**WHAT IS REQUIRED:** Reproduce the entries exactly, beginning with the line containing "### Passo 3: Registrar a ação" and ending with their last line, both included.
>>>>>
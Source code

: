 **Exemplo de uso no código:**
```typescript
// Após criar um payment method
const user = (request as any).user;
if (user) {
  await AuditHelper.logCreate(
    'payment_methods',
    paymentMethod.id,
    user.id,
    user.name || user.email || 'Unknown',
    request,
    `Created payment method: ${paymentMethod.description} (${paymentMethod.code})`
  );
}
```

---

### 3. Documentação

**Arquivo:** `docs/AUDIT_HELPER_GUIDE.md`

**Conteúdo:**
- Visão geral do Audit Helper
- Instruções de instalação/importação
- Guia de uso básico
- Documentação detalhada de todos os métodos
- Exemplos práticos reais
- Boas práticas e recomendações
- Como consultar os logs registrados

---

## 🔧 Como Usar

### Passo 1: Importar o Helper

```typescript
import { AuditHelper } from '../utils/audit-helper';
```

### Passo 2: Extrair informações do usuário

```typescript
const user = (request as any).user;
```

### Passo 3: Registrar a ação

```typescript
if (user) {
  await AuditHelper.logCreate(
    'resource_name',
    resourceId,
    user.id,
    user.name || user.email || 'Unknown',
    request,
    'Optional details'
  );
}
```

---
<<<<<
**YOUR RESPONSE:**
### Passo 3: Registrar a ação

```typescript
if (user) {
  await AuditHelper.logCreate(
    'resource_name',
    resourceId,
    user.id,
    user.name || user.email || 'Unknown',
    request,
    'Optional details'
  );
}
```

---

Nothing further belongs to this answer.